*** Opening Extracted data ***

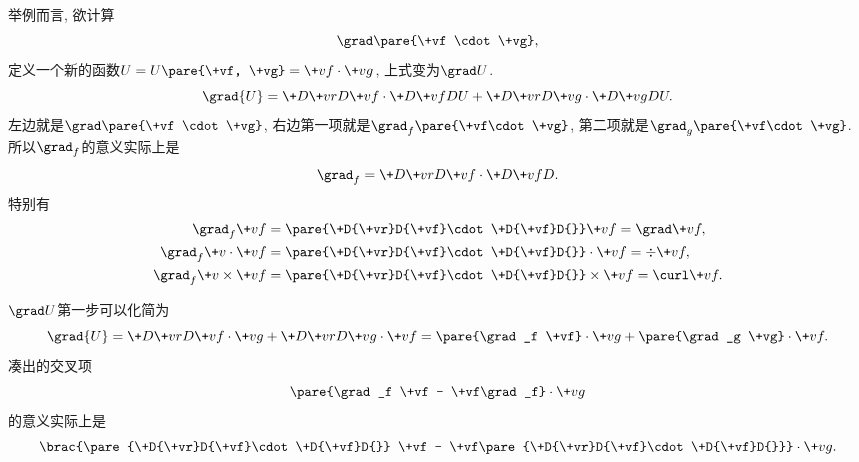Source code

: \documentclass[hidelinks]{ctexart}
\begin{document}
举例而言, 欲计算
\[ \grad\pare{\+vf \cdot \+vg}, \]
定义一个新的函数$U = U\pare{\+vf, \+vg} = \+vf \cdot \+vg$, 上式变为$\grad U$.
\[ \grad{U} = \+D{\+vr}D{\+vf}\cdot \+D{\+vf}D{U} + \+D{\+vr}D{\+vg}\cdot \+D{\+vg}D{U}. \]
左边就是$\grad\pare{\+vf \cdot \+vg}$, 右边第一项就是$\grad_f \pare{\+vf\cdot \+vg}$, 第二项就是$\grad_g \pare{\+vf\cdot \+vg}$. 所以$\grad_f$的意义实际上是
\[ \grad_f = \+D{\+vr}D{\+vf}\cdot \+D{\+vf}D{}. \]
特别有
\begin{align*}
    \grad_f \+vf &= \pare{\+D{\+vr}D{\+vf}\cdot\+D{\+vf}D{}} \+vf = \grad \+vf,\\
    \grad_f \+v\cdot \+vf &= \pare{\+D{\+vr}D{\+vf}\cdot\+D{\+vf}D{}}\cdot \+vf = \div \+vf,\\
    \grad_f \+v\times \+vf &= \pare{\+D{\+vr}D{\+vf}\cdot\+D{\+vf}D{}}\times \+vf = \curl \+vf.
\end{align*}
\par
$\grad U$第一步可以化简为
\[ \grad{U} = \+D{\+vr}D{\+vf}\cdot \+vg + \+D{\+vr}D{\+vg}\cdot \+vf = \pare{\grad_f \+vf}\cdot \+vg + \pare{\grad_g \+vg} \cdot \+vf. \]
凑出的交叉项
\[ \pare{\grad_f \+vf - \+vf\grad_f}\cdot \+vg \]
的意义实际上是
\[ \brac{\pare{\+D{\+vr}D{\+vf}\cdot \+D{\+vf}D{}} \+vf - \+vf\pare{\+D{\+vr}D{\+vf}\cdot \+D{\+vf}D{}}}\cdot \+vg. \]
\end{document}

*** Closing Extracted data ***

What is required: Write the material above out again exactly as it reads, but don't carry over the pictures.

Reply:
Source code

: \documentclass[hidelinks]{ctexart}
\begin{document}
举例而言, 欲计算
\[ \grad\pare{\+vf \cdot \+vg}, \]
定义一个新的函数$U = U\pare{\+vf, \+vg} = \+vf \cdot \+vg$, 上式变为$\grad U$.
\[ \grad{U} = \+D{\+vr}D{\+vf}\cdot \+D{\+vf}D{U} + \+D{\+vr}D{\+vg}\cdot \+D{\+vg}D{U}. \]
左边就是$\grad\pare{\+vf \cdot \+vg}$, 右边第一项就是$\grad_f \pare{\+vf\cdot \+vg}$, 第二项就是$\grad_g \pare{\+vf\cdot \+vg}$. 所以$\grad_f$的意义实际上是
\[ \grad_f = \+D{\+vr}D{\+vf}\cdot \+D{\+vf}D{}. \]
特别有
\begin{align*}
    \grad_f \+vf &= \pare{\+D{\+vr}D{\+vf}\cdot\+D{\+vf}D{}} \+vf = \grad \+vf,\\
    \grad_f \+v\cdot \+vf &= \pare{\+D{\+vr}D{\+vf}\cdot\+D{\+vf}D{}}\cdot \+vf = \div \+vf,\\
    \grad_f \+v\times \+vf &= \pare{\+D{\+vr}D{\+vf}\cdot\+D{\+vf}D{}}\times \+vf = \curl \+vf.
\end{align*}
\par
$\grad U$第一步可以化简为
\[ \grad{U} = \+D{\+vr}D{\+vf}\cdot \+vg + \+D{\+vr}D{\+vg}\cdot \+vf = \pare{\grad_f \+vf}\cdot \+vg + \pare{\grad_g \+vg} \cdot \+vf. \]
凑出的交叉项
\[ \pare{\grad_f \+vf - \+vf\grad_f}\cdot \+vg \]
的意义实际上是
\[ \brac{\pare{\+D{\+vr}D{\+vf}\cdot \+D{\+vf}D{}} \+vf - \+vf\pare{\+D{\+vr}D{\+vf}\cdot \+D{\+vf}D{}}}\cdot \+vg. \]
\end{document}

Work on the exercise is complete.